Thursday, May 7, 2009

Artist Category Week 11: Eclipse

Eclipse, United States Environmental Protection Agency

Eclipse is a project produced by the EPA that takes United States national and state park images on Flickr.com and altars and corrupts the images based on real-time data from the Air-Quality Index. The algorithms that are defined by this data appear as lines of saturation, color, and contrast over the face of image that are designed to represent levels of pollution in these areas based on the output of nearby cities.
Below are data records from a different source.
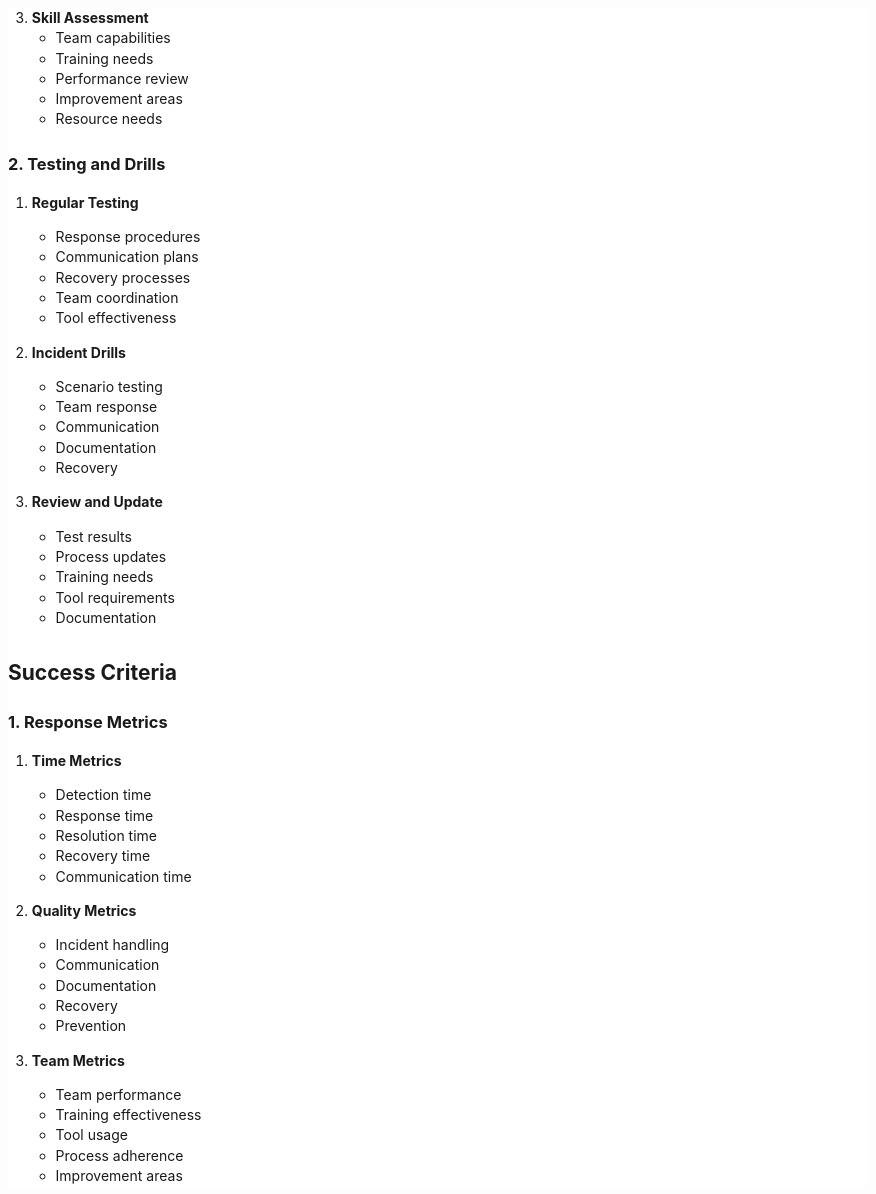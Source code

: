 3. **Skill Assessment**
   - Team capabilities
   - Training needs
   - Performance review
   - Improvement areas
   - Resource needs

### 2. Testing and Drills

1. **Regular Testing**
   - Response procedures
   - Communication plans
   - Recovery processes
   - Team coordination
   - Tool effectiveness

2. **Incident Drills**
   - Scenario testing
   - Team response
   - Communication
   - Documentation
   - Recovery

3. **Review and Update**
   - Test results
   - Process updates
   - Training needs
   - Tool requirements
   - Documentation

## Success Criteria

### 1. Response Metrics
1. **Time Metrics**
   - Detection time
   - Response time
   - Resolution time
   - Recovery time
   - Communication time

2. **Quality Metrics**
   - Incident handling
   - Communication
   - Documentation
   - Recovery
   - Prevention

3. **Team Metrics**
   - Team performance
   - Training effectiveness
   - Tool usage
   - Process adherence
   - Improvement areas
Eclipse is a type of digital mapping project that involves both personal experience and political initiative. By using civilian imagery of these parks, drawn from the free and open Flickr website, visitors are exposed to images that are infinitely more identifiable to their own experience than government produced maps. By using these images to display their message and initiative, the EPA is working to involve ordinary people in a project that might otherwise be dismissed as propaganda. Like previous works I have looked at, this project showcases the overlap between art and science that is a major factor in many works of Digital or New Media artwork. The images produced may be considered "art" and can be analyzied for their visual impact, but the message lies in the scientific data that defines and creates these pieces. The issue of copywright and authorship is also present in this work for the fact that the EPA is using images that they have no claim over as a way of involving visitors on a more personal level, and for the fact that the pieces produced are not the result of any aesthic vision but are more a chart or graph overlayed onto a static image.
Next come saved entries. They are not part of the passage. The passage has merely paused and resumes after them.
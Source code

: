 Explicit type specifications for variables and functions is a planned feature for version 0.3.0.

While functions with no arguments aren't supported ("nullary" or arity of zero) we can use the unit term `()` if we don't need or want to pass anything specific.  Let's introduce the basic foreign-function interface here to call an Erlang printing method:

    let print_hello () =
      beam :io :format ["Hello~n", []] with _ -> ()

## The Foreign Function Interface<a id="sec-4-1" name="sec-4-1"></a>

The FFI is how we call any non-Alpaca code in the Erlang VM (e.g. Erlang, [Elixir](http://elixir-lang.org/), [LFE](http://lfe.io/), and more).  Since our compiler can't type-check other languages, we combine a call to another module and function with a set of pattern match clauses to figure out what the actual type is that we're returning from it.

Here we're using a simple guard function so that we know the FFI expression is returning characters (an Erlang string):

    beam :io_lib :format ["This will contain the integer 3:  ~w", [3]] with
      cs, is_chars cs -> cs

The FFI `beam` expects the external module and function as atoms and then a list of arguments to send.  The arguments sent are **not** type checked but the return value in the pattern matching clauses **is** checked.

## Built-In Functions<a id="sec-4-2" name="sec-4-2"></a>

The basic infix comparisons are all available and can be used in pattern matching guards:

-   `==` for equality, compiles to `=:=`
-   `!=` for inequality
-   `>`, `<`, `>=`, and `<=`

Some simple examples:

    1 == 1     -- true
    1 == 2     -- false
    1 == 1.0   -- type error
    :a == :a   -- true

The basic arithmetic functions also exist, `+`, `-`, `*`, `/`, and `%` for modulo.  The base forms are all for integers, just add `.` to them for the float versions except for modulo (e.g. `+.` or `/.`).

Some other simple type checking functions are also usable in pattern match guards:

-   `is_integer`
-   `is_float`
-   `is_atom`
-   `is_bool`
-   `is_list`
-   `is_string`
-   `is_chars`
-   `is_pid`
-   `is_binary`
I believe this work showcases one of the more intreging aspects of New Media Art - where and how do we draw the line about what is art and what is just information and visual data? I'm not sure the EPA intended their project to be considered artwork, but they certainly appealed to that impulse in human nature as a way of drawing more users to their cause and creating a more stricking visual image that would hopefully motivate cititizens to become active in combatting pollution when they see it affecting their own personal view of the landscape.